Há um ano estive no Chile e, para minha surpresa, um dos primeiros comentários do proprietário do apartamento em que fiquei foi sobre o documentário “O Mecanismo”.

Esse locador não se aproximava do que podemos chamar base lavajatista, aquela massa que tem o combate à corrupção como horizonte de mundo e ditadores como ídolos.

Não, ele não reverenciava a Pinochet.

Respondendo a pergunta dele, como brasileiro, coloquei que a obra era ideológica, que ela partia da fantasia para transformar a realidade e, ademais, alterava descaradamente os fatos, como trecho do suposto diálogo de Lula.

Naquele momento, não tive mais dúvidas quanto à impossibilidade de vencermos a narrativa da Lava Jato, considerando todo o aparato ideológico que dispunha – TVs, revistas, Igrejas, documentários, etc. –, diante das ações de militâncias das esquerdas.  À época,  até entre nós havia os que estavam, de maneira ativa ou por inércia, do lado do lavajatismo.

Surpreendeu-me, portanto, quando vi o trailer de Democracia em Vertigem.

Pela primeira vez, teríamos ao menos um instrumento de luta cultural de amplo alcance e, principalmente, lançado em um período em que as condições econômicas e políticas do país retiraram da Lava Jato a sua sacralidade.

Antes de assisti-lo, porém, me deparei com críticas de pessoas que se situam no campo das esquerdas:

O filme assume ser feito por uma ricaça que confessa ter problemas com o espelho e consegue mostrar a marca da feiura que todo rico carrega em si: a desigualdade da população.

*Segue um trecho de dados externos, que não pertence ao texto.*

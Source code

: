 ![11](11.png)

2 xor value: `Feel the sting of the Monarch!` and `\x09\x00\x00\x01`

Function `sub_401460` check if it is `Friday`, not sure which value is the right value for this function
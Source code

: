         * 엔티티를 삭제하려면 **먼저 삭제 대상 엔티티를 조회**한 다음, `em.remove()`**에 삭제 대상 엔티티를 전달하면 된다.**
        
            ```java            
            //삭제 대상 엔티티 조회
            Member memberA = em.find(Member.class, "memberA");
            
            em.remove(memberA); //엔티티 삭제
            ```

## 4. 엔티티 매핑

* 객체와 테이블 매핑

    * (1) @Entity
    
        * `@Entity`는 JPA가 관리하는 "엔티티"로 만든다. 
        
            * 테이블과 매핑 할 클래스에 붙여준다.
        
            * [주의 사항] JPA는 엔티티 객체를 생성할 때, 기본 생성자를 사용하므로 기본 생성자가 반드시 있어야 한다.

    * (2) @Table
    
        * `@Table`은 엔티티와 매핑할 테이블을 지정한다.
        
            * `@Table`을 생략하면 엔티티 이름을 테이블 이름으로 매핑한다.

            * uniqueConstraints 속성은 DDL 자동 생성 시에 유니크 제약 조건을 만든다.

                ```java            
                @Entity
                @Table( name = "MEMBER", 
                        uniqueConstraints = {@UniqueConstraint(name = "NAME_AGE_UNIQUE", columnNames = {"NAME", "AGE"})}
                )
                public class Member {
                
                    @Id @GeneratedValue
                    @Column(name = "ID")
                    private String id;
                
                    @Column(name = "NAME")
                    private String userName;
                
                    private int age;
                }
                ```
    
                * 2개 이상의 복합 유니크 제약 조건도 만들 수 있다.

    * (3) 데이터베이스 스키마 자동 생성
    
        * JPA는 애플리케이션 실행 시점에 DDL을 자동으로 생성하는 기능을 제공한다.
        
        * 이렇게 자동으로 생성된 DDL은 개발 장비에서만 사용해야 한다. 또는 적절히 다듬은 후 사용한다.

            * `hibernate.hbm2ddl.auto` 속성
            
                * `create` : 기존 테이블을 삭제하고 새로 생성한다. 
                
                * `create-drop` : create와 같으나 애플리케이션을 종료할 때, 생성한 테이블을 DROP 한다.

Realmente muito bom pra imagem da esquerda elevar um documentário de uma neta de empreiteiro que estudou nos Estados Unidos como ícone da análise progressista sobre o golpe e a ascensão da extrema direita.

A perspectiva singular da Petra é de alguém com a legitimidade de assumir em primeira pessoa que a sua família teve algum papel no golpe, assim como todas as elites empresarial, industrial e oligárquica […] Mais do que um mea culpa muito do safado, Petra tenta inscrever na história um documento, um testemunho raro.

Fica na superficialidade dos fatos e toma a biografia de uma filha (Petra Costa) da elite, que acredita exclusivamente na democracia burguesa, como única via para a transformação.

Essas e outras opiniões erram ao afastar o objeto e focar sua análise principalmente na legitimidade do sujeito.

Mas, ao contrário da honestidade intelectual da Petra, que do início ao fim afirma seu lugar de fala, tais críticas omitem que a neta de empreiteiro é também filha de militantes de esquerda, presos, torturados e exilados durante a ditadura.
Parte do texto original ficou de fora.